The concept of matter waves was first elucidated by French physicist Louis de Broglie, who was extending early theories proposed by Albert Einstein, Max Planck, and Neils Bohr. Bohr primarily studied the quantum behavior of hydrogen atoms, whereas de Broglie tried to extend these ideas to determine a wavelength equation for all matter. De Broglie came up with a theory and presented it in his 1924 PhD thesis, for which he was awarded the Nobel Prize for Physics in 1929. This was the first case where the Nobel Prize was awarded for a PhD thesis.
Equations known as the de Broglie relations describe the dual wave-particle nature of all matter. These relations state that the wavelength of a particle is inversely proportional to its momentum (mass times velocity) and its frequency is proportional to its kinetic energy, which is a frame-dependent (relative) value. Thus, particles with low momentum, such as electrons at room temperature, have a de Broglie wavelength of about 8 nanometers. Particles with even lower momentum, such as helium atoms at temperatures of only a few nanoKelvins, might have matter waves with wavelengths as long as a few microns. Under such unusual conditions, the realities of the quantum world are almost brought up into a the macroscale realm.
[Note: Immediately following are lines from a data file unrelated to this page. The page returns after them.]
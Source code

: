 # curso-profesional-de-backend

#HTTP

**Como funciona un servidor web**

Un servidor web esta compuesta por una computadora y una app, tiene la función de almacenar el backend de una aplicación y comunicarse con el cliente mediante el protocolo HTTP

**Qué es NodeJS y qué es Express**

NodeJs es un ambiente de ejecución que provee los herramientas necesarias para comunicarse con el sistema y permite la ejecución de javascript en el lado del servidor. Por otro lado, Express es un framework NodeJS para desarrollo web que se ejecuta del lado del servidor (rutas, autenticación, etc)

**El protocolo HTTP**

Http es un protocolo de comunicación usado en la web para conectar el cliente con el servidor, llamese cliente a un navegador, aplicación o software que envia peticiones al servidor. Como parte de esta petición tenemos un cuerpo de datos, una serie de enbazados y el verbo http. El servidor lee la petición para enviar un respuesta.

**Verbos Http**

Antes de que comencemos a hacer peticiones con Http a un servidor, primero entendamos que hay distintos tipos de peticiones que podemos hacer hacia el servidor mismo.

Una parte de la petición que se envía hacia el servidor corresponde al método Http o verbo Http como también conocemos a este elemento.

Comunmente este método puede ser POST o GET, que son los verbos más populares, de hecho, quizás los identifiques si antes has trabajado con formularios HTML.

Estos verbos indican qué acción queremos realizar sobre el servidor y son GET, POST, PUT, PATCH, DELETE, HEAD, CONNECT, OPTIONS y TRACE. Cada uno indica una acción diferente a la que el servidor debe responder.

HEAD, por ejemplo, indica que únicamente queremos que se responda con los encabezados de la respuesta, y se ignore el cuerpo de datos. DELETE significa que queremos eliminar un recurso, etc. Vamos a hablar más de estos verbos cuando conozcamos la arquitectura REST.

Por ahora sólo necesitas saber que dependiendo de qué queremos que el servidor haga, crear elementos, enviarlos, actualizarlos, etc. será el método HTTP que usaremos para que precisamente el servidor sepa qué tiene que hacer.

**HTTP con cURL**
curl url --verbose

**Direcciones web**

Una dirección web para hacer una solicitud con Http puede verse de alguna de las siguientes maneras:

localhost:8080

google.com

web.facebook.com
De Broglie's theories of matter waves were confirmed in 1927, when Bell Labs scientists Lester Germer and Clinton Davisson fired slow-moving electrons at a crystalline nickel target. The resulting diffraction pattern demonstrated the wave-like characteristics of the electrons, similar to those known to be displayed by photons such as those in x-rays. The matter waves were only able to be observed in this instance because the electrons used to produce them had very low momentum. Since 1927, the wave-like nature of various other elementary particles has been demonstrated empirically.